WB Rating Slams Ethiopia’s Gender Inequality

Country fares above average but stands lower than its peers in region

The World Bank has made public its annual assessments of the policies and institutional qualities of member countries eligible for grants from the International Development Association (IDA), an organisation in the World Bank Group.


Known as Country Policy and Institutional Assessment (CPIA), the rating is conducted under the watchful eye of the chief economists of the regions. CPIA ratings constitute one third of the factors determining how much of the IDA’s annual seven billion dollars will go to each member country.


Apart from the CPIA ratings, the World Bank also considers factors such as a country’s population size and record of utilising grants, in deciding how much money to contribute to that country.


“We have only so much to give to all the countries under the IDA,” said Shantayanan Devarajan, chief economist of the World Bank for Africa region. “That is where selection comes [in]. But if we are to base our selection only on population size, India would take all the grants earmarked under the programme [and the] Maldives would get nothing.”


Seeing as countries with higher population sizes are constrained by their CPIA ratings, the Bank has a policy of not granting an amount of less than seven million dollars to any small country, according to the chief economist.
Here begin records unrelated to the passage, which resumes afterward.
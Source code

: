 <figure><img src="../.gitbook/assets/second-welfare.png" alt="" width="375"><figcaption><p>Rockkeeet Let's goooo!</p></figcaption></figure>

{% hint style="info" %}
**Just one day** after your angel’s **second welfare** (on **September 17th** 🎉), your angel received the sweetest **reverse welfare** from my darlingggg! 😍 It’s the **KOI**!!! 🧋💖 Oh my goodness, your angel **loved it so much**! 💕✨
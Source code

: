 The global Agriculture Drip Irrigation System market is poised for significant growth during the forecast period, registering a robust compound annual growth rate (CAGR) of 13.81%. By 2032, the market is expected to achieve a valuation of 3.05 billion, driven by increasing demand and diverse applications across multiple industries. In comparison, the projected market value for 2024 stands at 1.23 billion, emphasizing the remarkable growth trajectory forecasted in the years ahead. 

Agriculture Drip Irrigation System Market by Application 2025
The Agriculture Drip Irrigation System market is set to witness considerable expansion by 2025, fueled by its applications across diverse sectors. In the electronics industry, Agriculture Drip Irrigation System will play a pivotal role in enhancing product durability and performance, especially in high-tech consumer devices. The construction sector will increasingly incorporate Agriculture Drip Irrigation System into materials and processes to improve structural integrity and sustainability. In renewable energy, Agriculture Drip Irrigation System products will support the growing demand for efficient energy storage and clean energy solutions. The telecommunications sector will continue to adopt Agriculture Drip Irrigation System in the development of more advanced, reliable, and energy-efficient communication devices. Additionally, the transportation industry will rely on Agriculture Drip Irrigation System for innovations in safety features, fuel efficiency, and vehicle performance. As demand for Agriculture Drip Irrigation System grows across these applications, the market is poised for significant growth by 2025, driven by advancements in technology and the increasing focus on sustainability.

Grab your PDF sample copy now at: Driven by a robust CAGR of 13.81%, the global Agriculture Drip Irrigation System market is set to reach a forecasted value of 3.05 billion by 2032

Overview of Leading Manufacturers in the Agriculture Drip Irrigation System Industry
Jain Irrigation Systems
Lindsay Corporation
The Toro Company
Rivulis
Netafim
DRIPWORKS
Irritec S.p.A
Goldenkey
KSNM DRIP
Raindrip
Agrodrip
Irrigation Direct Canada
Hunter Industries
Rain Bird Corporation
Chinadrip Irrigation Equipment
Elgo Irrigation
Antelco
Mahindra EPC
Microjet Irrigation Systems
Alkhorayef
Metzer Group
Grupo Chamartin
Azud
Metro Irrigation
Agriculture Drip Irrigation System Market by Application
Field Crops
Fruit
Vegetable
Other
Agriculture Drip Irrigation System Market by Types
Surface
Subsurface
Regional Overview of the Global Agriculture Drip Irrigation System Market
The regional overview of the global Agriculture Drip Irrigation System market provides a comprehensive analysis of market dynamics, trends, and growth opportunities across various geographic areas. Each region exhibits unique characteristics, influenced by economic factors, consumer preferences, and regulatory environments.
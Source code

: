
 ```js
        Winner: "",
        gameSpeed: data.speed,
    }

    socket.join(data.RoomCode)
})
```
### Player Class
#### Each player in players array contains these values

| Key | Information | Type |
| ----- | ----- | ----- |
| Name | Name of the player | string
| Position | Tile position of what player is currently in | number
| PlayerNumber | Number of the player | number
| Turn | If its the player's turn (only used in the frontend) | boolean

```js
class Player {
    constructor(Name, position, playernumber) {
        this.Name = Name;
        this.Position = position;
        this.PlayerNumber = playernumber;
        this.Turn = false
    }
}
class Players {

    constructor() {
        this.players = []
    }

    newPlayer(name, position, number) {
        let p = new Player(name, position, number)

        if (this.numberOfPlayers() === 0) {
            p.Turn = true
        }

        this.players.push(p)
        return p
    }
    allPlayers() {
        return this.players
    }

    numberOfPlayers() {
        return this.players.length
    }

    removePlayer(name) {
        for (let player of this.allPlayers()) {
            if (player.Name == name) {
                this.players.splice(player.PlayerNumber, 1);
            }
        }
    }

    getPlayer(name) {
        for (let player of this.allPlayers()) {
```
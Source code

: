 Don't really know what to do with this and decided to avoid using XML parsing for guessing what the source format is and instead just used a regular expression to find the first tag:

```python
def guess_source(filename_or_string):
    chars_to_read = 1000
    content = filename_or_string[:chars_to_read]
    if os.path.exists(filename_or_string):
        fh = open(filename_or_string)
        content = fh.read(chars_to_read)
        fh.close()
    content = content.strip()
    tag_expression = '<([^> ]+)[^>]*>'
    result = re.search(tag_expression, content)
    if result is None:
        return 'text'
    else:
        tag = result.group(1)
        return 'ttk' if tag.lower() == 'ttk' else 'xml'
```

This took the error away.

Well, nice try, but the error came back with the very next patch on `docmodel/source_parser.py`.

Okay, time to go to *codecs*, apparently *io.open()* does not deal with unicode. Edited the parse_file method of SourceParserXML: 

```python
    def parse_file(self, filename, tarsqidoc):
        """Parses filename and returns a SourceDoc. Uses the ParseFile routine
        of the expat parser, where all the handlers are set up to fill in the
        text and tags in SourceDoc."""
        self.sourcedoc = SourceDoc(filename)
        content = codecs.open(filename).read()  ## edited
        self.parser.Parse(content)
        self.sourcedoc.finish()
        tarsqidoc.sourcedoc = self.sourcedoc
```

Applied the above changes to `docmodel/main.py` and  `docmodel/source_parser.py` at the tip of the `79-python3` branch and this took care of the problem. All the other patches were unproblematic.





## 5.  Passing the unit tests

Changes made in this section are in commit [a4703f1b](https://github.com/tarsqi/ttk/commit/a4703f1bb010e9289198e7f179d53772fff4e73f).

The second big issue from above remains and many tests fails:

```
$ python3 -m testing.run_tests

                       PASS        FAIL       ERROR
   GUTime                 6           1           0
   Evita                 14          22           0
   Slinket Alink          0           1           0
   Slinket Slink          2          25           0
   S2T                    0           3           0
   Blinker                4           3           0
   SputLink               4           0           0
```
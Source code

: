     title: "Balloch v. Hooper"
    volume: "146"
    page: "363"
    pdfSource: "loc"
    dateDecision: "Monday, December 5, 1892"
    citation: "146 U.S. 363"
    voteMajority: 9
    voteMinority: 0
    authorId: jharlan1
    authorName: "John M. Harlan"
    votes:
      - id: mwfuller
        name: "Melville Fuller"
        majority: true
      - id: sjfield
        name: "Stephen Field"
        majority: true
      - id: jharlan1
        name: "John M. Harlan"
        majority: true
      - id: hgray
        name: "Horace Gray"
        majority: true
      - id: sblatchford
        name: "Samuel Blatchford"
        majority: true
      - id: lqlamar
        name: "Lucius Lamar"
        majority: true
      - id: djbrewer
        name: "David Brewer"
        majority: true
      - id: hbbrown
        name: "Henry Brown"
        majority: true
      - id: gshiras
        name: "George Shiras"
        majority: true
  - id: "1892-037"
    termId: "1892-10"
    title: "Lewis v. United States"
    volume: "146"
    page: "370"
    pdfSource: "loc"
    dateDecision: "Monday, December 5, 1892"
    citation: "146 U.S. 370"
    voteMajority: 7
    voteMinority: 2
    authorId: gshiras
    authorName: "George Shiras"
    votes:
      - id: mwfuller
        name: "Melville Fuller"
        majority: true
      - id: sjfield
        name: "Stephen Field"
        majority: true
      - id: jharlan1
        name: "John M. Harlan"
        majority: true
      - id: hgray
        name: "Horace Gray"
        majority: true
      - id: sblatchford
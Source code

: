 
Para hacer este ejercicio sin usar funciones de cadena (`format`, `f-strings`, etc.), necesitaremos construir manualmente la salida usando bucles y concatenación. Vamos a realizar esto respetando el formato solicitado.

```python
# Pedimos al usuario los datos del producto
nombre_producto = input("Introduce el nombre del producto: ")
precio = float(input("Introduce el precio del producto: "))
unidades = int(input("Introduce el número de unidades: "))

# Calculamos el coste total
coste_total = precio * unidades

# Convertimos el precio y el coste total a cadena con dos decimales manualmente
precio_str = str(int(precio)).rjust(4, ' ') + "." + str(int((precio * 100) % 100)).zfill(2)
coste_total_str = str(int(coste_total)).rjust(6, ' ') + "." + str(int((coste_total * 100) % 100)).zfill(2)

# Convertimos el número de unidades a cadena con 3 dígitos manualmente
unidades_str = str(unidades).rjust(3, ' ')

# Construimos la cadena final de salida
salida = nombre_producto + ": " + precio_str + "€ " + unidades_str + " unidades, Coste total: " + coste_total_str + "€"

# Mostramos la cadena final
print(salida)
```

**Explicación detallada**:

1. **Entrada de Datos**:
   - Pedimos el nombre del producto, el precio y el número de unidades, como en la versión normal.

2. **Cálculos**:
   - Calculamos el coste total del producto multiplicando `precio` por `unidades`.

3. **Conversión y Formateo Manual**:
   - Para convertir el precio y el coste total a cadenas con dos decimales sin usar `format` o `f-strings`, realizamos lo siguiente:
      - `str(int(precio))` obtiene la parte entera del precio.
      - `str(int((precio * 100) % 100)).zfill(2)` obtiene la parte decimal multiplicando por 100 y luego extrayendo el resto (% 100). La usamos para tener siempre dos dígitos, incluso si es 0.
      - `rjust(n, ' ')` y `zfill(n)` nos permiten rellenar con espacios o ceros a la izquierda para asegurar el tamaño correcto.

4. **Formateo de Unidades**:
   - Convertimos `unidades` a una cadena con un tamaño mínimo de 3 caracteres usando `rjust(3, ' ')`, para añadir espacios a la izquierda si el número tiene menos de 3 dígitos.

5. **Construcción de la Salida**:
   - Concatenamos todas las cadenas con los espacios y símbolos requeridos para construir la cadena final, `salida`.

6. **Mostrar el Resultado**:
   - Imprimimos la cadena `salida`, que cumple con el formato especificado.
However, many countries are in the middle of this matrix.


The CPI assessments are first compiled by a team of experts at a country level, before being sent to World Bank headquarters for review by chief economists from the six regions the bank is working in. Members of country teams always favour higher ratings for the countries they work on, according to the chief economist.


“[However], we want to look at policies not intended for implementation, but [which] are actually being implemented and bear results,” Devarajan told participants of the meeting.


The assessments are then sent to regional experts at the central departments who compare countries’ scores with each other. The final ratings, however, are decided at a meeting of experts from different regions, networks and central departments of the World Bank.


In 2004, the Bank reviewed the set of criteria used to judge countries; subsequently the criterion was downsized by four, to only 16. Moreover, the Bank’s management decided to begin disclosing these ratings on August 9, 2004.


For over four decades the World Bank has been very reluctant to disclose the content of these assessments. There were very few officials with access to these documents in the countries’ offices of the Bank, according to a staff member from the Bank’s office in Addis Abeba.

“It [was] a profound shift,” Devarajan said.


However, there appears to be a good reason for the Bank officials to have kept the assessments confidential seeing that many political leaders, whose countries are subjects of the review, do not like them.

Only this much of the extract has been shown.